Here are some pictures to hopefully help identify my unit.










Engine 













































is this the serial number?


----------



## Colored Eggs (Dec 7, 2012)

Have you looked on the frame at the bottom of the engine. (right on top) that is where I found my model numbers however its a bit older than your unit so they do move them all over the place. Hopefully someone can id it for you or find the model number and then cross reference it to the manufacturer that built it for craftsman since they did not make their own machines.


----------



## Shryp (Jan 1, 2011)

The handlebars and gear shifter look like the Murray/Noma machines I see online.


----------



## sscotsman (Dec 8, 2010)

Its a 1998 model year machine, made in late '97.
Almost certaintly made by Murray.

Scot


----------



## Waterlooboy2hp (Nov 29, 2011)

Did a bit of searching on the web, and found this as a model number. 536881130. When plugged into the sears parts site, it comes up as a Craftsman 2, 11 hp, and a 30" path. Looks like most parts can be ordered. ---- John


----------



## micah68kj (Oct 8, 2011)

What SHRYP and Scot said. Almost certainly a Murray. Have one similar to this one at our church. Has same controls. It's a Craftsman/Murray.


----------



## Mykl8 (Nov 22, 2013)

I went to the sears repair outlet here in Edmonton and the guy helped me find a couple different part numbers of the part I need (that may or may not be correct). It doesn't cost me a dime to get them shipped to the repair center from Toronto so I'll just have to bring in my shaft and compare before I pay the $50.

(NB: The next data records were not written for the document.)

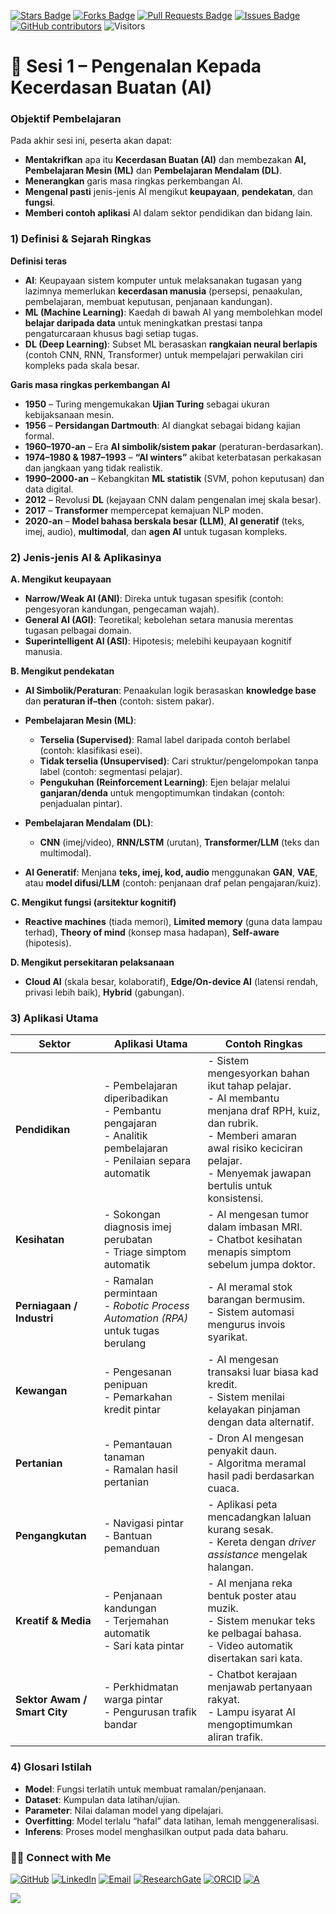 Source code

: <a href="https://github.com/drshahizan/short-course/stargazers"><img src="https://img.shields.io/github/stars/drshahizan/short-course" alt="Stars Badge"/></a>
<a href="https://github.com/drshahizan/short-course/network/members"><img src="https://img.shields.io/github/forks/drshahizan/short-course" alt="Forks Badge"/></a>
<a href="https://github.com/drshahizan/short-course/pulls"><img src="https://img.shields.io/github/issues-pr/drshahizan/short-course" alt="Pull Requests Badge"/></a>
<a href="https://github.com/drshahizan/short-course"><img src="https://img.shields.io/github/issues/drshahizan/short-course" alt="Issues Badge"/></a>
<a href="https://github.com/drshahizan/short-course/graphs/contributors"><img alt="GitHub contributors" src="https://img.shields.io/github/contributors/drshahizan/short-course?color=2b9348"></a>
![Visitors](https://api.visitorbadge.io/api/visitors?path=https%3A%2F%2Fgithub.com%2Fdrshahizan%2Fshort-course&labelColor=%23d9e3f0&countColor=%23697689&style=flat)

# 📝 Sesi 1 – Pengenalan Kepada Kecerdasan Buatan (AI)

### Objektif Pembelajaran

Pada akhir sesi ini, peserta akan dapat:

* **Mentakrifkan** apa itu **Kecerdasan Buatan (AI)** dan membezakan **AI, Pembelajaran Mesin (ML)** dan **Pembelajaran Mendalam (DL)**.
* **Menerangkan** garis masa ringkas perkembangan AI.
* **Mengenal pasti** jenis-jenis AI mengikut **keupayaan**, **pendekatan**, dan **fungsi**.
* **Memberi contoh aplikasi** AI dalam sektor pendidikan dan bidang lain.

### 1) Definisi & Sejarah Ringkas

**Definisi teras**

* **AI**: Keupayaan sistem komputer untuk melaksanakan tugasan yang lazimnya memerlukan **kecerdasan manusia** (persepsi, penaakulan, pembelajaran, membuat keputusan, penjanaan kandungan).
* **ML (Machine Learning)**: Kaedah di bawah AI yang membolehkan model **belajar daripada data** untuk meningkatkan prestasi tanpa pengaturcaraan khusus bagi setiap tugas.
* **DL (Deep Learning)**: Subset ML berasaskan **rangkaian neural berlapis** (contoh CNN, RNN, Transformer) untuk mempelajari perwakilan ciri kompleks pada skala besar.

**Garis masa ringkas perkembangan AI**

* **1950** – Turing mengemukakan **Ujian Turing** sebagai ukuran kebijaksanaan mesin.
* **1956** – **Persidangan Dartmouth**: AI diangkat sebagai bidang kajian formal.
* **1960–1970-an** – Era **AI simbolik/sistem pakar** (peraturan-berdasarkan).
* **1974–1980 & 1987–1993** – **“AI winters”** akibat keterbatasan perkakasan dan jangkaan yang tidak realistik.
* **1990–2000-an** – Kebangkitan **ML statistik** (SVM, pohon keputusan) dan data digital.
* **2012** – Revolusi **DL** (kejayaan CNN dalam pengenalan imej skala besar).
* **2017** – **Transformer** mempercepat kemajuan NLP moden.
* **2020-an** – **Model bahasa berskala besar (LLM)**, **AI generatif** (teks, imej, audio), **multimodal**, dan **agen AI** untuk tugasan kompleks.

### 2) Jenis-jenis AI & Aplikasinya

**A. Mengikut keupayaan**

* **Narrow/Weak AI (ANI)**: Direka untuk tugasan spesifik (contoh: pengesyoran kandungan, pengecaman wajah).
* **General AI (AGI)**: Teoretikal; kebolehan setara manusia merentas tugasan pelbagai domain.
* **Superintelligent AI (ASI)**: Hipotesis; melebihi keupayaan kognitif manusia.

**B. Mengikut pendekatan**

* **AI Simbolik/Peraturan**: Penaakulan logik berasaskan **knowledge base** dan **peraturan if–then** (contoh: sistem pakar).
* **Pembelajaran Mesin (ML)**:

  * **Terselia (Supervised)**: Ramal label daripada contoh berlabel (contoh: klasifikasi esei).
  * **Tidak terselia (Unsupervised)**: Cari struktur/pengelompokan tanpa label (contoh: segmentasi pelajar).
  * **Pengukuhan (Reinforcement Learning)**: Ejen belajar melalui **ganjaran/denda** untuk mengoptimumkan tindakan (contoh: penjadualan pintar).
* **Pembelajaran Mendalam (DL)**:

  * **CNN** (imej/video), **RNN/LSTM** (urutan), **Transformer/LLM** (teks dan multimodal).
* **AI Generatif**: Menjana **teks, imej, kod, audio** menggunakan **GAN**, **VAE**, atau **model difusi/LLM** (contoh: penjanaan draf pelan pengajaran/kuiz).

**C. Mengikut fungsi (arsitektur kognitif)**

* **Reactive machines** (tiada memori), **Limited memory** (guna data lampau terhad), **Theory of mind** (konsep masa hadapan), **Self-aware** (hipotesis).

**D. Mengikut persekitaran pelaksanaan**

* **Cloud AI** (skala besar, kolaboratif), **Edge/On-device AI** (latensi rendah, privasi lebih baik), **Hybrid** (gabungan).

### 3) Aplikasi Utama 

| **Sektor**                   | **Aplikasi Utama** | **Contoh Ringkas** |
| ---------------------------- | ------------------------------------------------------------------------------------------------------------------------- | --------------------------------------------------------------------------------------------------------------------------------------------------------------------------------------------------------------- |
| **Pendidikan**               | - Pembelajaran diperibadikan  <br> - Pembantu pengajaran  <br> - Analitik pembelajaran  <br> - Penilaian separa automatik | - Sistem mengesyorkan bahan ikut tahap pelajar. <br> - AI membantu menjana draf RPH, kuiz, dan rubrik. <br> - Memberi amaran awal risiko keciciran pelajar. <br> - Menyemak jawapan bertulis untuk konsistensi. |
| **Kesihatan**                | - Sokongan diagnosis imej perubatan  <br> - Triage simptom automatik                                                      | - AI mengesan tumor dalam imbasan MRI. <br> - Chatbot kesihatan menapis simptom sebelum jumpa doktor. |
| **Perniagaan / Industri**    | - Ramalan permintaan  <br> - *Robotic Process Automation (RPA)* untuk tugas berulang                                      | - AI meramal stok barangan bermusim. <br> - Sistem automasi mengurus invois syarikat. |
| **Kewangan**                 | - Pengesanan penipuan  <br> - Pemarkahan kredit pintar                                                                    | - AI mengesan transaksi luar biasa kad kredit. <br> - Sistem menilai kelayakan pinjaman dengan data alternatif. |
| **Pertanian**                | - Pemantauan tanaman  <br> - Ramalan hasil pertanian                                                                      | - Dron AI mengesan penyakit daun. <br> - Algoritma meramal hasil padi berdasarkan cuaca. |
| **Pengangkutan**             | - Navigasi pintar  <br> - Bantuan pemanduan                                                                               | - Aplikasi peta mencadangkan laluan kurang sesak. <br> - Kereta dengan *driver assistance* mengelak halangan. |
| **Kreatif & Media**          | - Penjanaan kandungan  <br> - Terjemahan automatik  <br> - Sari kata pintar                                               | - AI menjana reka bentuk poster atau muzik. <br> - Sistem menukar teks ke pelbagai bahasa. <br> - Video automatik disertakan sari kata.                                                                         |
| **Sektor Awam / Smart City** | - Perkhidmatan warga pintar  <br> - Pengurusan trafik bandar                                                              | - Chatbot kerajaan menjawab pertanyaan rakyat. <br> - Lampu isyarat AI mengoptimumkan aliran trafik. |

### 4) Glosari Istilah

* **Model**: Fungsi terlatih untuk membuat ramalan/penjanaan.
* **Dataset**: Kumpulan data latihan/ujian.
* **Parameter**: Nilai dalaman model yang dipelajari.
* **Overfitting**: Model terlalu “hafal” data latihan, lemah menggeneralisasi.
* **Inferens**: Proses model menghasilkan output pada data baharu.

### 🙌🏻 Connect with Me
<p align="left">
    <a href="https://github.com/drshahizan" target="_blank"><img alt="GitHub" src="https://img.shields.io/badge/-@drshahizan-181717?style=flat-square&logo=GitHub&logoColor=white"></a>
    <a href="https://www.linkedin.com/in/drshahizan" target="_blank"><img alt="LinkedIn" src="https://img.shields.io/badge/-drshahizan-blue?style=flat-square&logo=Linkedin&logoColor=white&link=https://www.linkedin.com/in/drshahizan/"></a>
    <a href="mailto:shahizan@utm.my" target="_blank"><img alt="Email" src="https://img.shields.io/badge/-shahizan@utm.my-c14438?style=flat-square&logo=Gmail&logoColor=white&link=mailto:shahizan@utm.my.com"></a>
    <a href="https://www.researchgate.net/profile/Mohd-Othman-28" target="_blank"><img alt="ResearchGate" src="https://img.shields.io/badge/-ResearchGate-00CCBB?style=flat-square&logo=ResearchGate&logoColor=white"></a>
    <a href="https://orcid.org/0000-0003-4261-1873" target="_blank"><img alt="ORCID" src="https://img.shields.io/badge/-ORCID-A6CE39?style=flat-square&logo=ORCID&logoColor=white"></a> 
 <a href="https://visitorbadge.io/status?path=https%3A%2F%2Fgithub.com%2Fdrshahizan" target="_blank"><img alt="A" src="https://api.visitorbadge.io/api/visitors?path=https%3A%2F%2Fgithub.com%2Fdrshahizan&labelColor=%23697689&countColor=%23555555&style=plastic"></a>
 
![](https://hit.yhype.me/github/profile?user_id=81284918)
</p>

The only thing I have to deal with now is getting the thing apart...
It appears I have to split the main frame from the impeller/auger unit in order to take it apart. The issue with that is the previous owner was having problems with bolts coming loose and welded the unit together. I might haul it to my work (2 hours away) and cut it apart there.



sscotsman said:


> Its a 1998 model year machine, made in late '97.
> Almost certaintly made by Murray.
> 
> Scot


How do you know its a '98? Because the engine says it meets '95-'98 emissions?



Colored Eggs said:


> Have you looked on the frame at the bottom of the engine. (right on top)


Do you mean on top of the main frame right by the engine? I will check the next time I am at storage.

Thanks for all the help so far!


----------



## Mykl8 (Nov 22, 2013)

Waterlooboy2hp said:


> Did a bit of searching on the web, and found this as a model number. 536881130. When plugged into the sears parts site, it comes up as a Craftsman 2, 11 hp, and a 30" path. Looks like most parts can be ordered. ---- John



Are you talking about searspartsdirect? if so I cant order from there being in Canada. 
The part (#275 P/N 761789MA) Jackshaft under that model number (536881130) is the same as the one I am getting shipped! That makes me feel good.

Another question, how much do you guys think this is worth? its missing the crank to change the chute direction, it has 120V electric start and assuming I get it working... 

I payed $340 for it and the engine and auger run strong.


----------



## sscotsman (Dec 8, 2010)

Mykl8 said:


> How do you know its a '98? Because the engine says it meets '95-'98 emissions?


because of that, combined with the Tecumseh "D.O.M" number on the engine tag..(Date of Manufacture)..
That number, 7258, says the engine was assembled at Tecumseh on the 258th day of a year ending in 7. Unfortunately Tecumseh didnt use 2-digit years, so the "7" could be 1967, 1977, 1987 or 1997. (after 2000 they finally started using 2-digit years!)

We know its it's not 1967 or '77, because Tecumseh didn't say "DOM" then..they still used the same type of date code, but it was part of the serial number..but we have the only clue we need to know which "year ending in 7" it is: "meets '95-'98 emissions"..That tells us its 1997..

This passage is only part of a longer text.